**Exercise:** Reproduce all entries verbatim, with nothing added or dropped.

Segment Open

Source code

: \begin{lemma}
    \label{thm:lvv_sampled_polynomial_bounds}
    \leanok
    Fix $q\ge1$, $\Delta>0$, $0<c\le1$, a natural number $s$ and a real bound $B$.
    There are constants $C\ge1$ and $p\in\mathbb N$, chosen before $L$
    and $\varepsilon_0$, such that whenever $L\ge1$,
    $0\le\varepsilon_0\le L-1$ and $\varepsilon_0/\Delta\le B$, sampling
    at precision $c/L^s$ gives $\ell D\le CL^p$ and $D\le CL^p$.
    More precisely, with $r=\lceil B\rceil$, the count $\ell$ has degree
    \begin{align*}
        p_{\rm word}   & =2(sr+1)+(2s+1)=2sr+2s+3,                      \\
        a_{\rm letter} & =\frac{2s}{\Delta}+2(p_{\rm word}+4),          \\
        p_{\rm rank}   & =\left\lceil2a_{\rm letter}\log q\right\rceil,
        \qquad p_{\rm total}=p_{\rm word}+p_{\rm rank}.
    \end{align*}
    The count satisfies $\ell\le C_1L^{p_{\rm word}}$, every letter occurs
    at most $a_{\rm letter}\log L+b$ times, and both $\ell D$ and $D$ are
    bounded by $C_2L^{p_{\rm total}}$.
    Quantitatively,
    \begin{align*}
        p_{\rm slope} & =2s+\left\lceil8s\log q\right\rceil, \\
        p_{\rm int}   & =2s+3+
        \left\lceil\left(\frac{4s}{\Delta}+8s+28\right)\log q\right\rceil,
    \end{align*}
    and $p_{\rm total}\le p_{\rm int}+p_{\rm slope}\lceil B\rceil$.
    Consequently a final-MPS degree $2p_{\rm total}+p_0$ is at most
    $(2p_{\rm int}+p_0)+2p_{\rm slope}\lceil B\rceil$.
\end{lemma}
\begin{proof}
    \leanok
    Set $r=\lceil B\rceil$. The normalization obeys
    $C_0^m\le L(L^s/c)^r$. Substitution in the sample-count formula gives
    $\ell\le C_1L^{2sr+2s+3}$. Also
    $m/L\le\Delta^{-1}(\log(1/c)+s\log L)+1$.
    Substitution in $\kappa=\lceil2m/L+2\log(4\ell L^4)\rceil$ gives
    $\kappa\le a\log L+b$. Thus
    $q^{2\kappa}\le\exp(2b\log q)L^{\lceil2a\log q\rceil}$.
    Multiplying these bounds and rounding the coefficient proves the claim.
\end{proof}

Segment Closed

**Exercise answer:**
Source code

: \begin{lemma}
    \label{thm:lvv_sampled_polynomial_bounds}
    \leanok
    Fix $q\ge1$, $\Delta>0$, $0<c\le1$, a natural number $s$ and a real bound $B$.
    There are constants $C\ge1$ and $p\in\mathbb N$, chosen before $L$
    and $\varepsilon_0$, such that whenever $L\ge1$,
    $0\le\varepsilon_0\le L-1$ and $\varepsilon_0/\Delta\le B$, sampling
    at precision $c/L^s$ gives $\ell D\le CL^p$ and $D\le CL^p$.
    More precisely, with $r=\lceil B\rceil$, the count $\ell$ has degree
    \begin{align*}
        p_{\rm word}   & =2(sr+1)+(2s+1)=2sr+2s+3,                      \\
        a_{\rm letter} & =\frac{2s}{\Delta}+2(p_{\rm word}+4),          \\
        p_{\rm rank}   & =\left\lceil2a_{\rm letter}\log q\right\rceil,
        \qquad p_{\rm total}=p_{\rm word}+p_{\rm rank}.
    \end{align*}
    The count satisfies $\ell\le C_1L^{p_{\rm word}}$, every letter occurs
    at most $a_{\rm letter}\log L+b$ times, and both $\ell D$ and $D$ are
    bounded by $C_2L^{p_{\rm total}}$.
    Quantitatively,
    \begin{align*}
        p_{\rm slope} & =2s+\left\lceil8s\log q\right\rceil, \\
        p_{\rm int}   & =2s+3+
        \left\lceil\left(\frac{4s}{\Delta}+8s+28\right)\log q\right\rceil,
    \end{align*}
    and $p_{\rm total}\le p_{\rm int}+p_{\rm slope}\lceil B\rceil$.
    Consequently a final-MPS degree $2p_{\rm total}+p_0$ is at most
    $(2p_{\rm int}+p_0)+2p_{\rm slope}\lceil B\rceil$.
\end{lemma}
\begin{proof}
    \leanok
    Set $r=\lceil B\rceil$. The normalization obeys
    $C_0^m\le L(L^s/c)^r$. Substitution in the sample-count formula gives
    $\ell\le C_1L^{2sr+2s+3}$. Also
    $m/L\le\Delta^{-1}(\log(1/c)+s\log L)+1$.
    Substitution in $\kappa=\lceil2m/L+2\log(4\ell L^4)\rceil$ gives
    $\kappa\le a\log L+b$. Thus
    $q^{2\kappa}\le\exp(2b\log q)L^{\lceil2a\log q\rceil}$.
    Multiplying these bounds and rounding the coefficient proves the claim.
\end{proof}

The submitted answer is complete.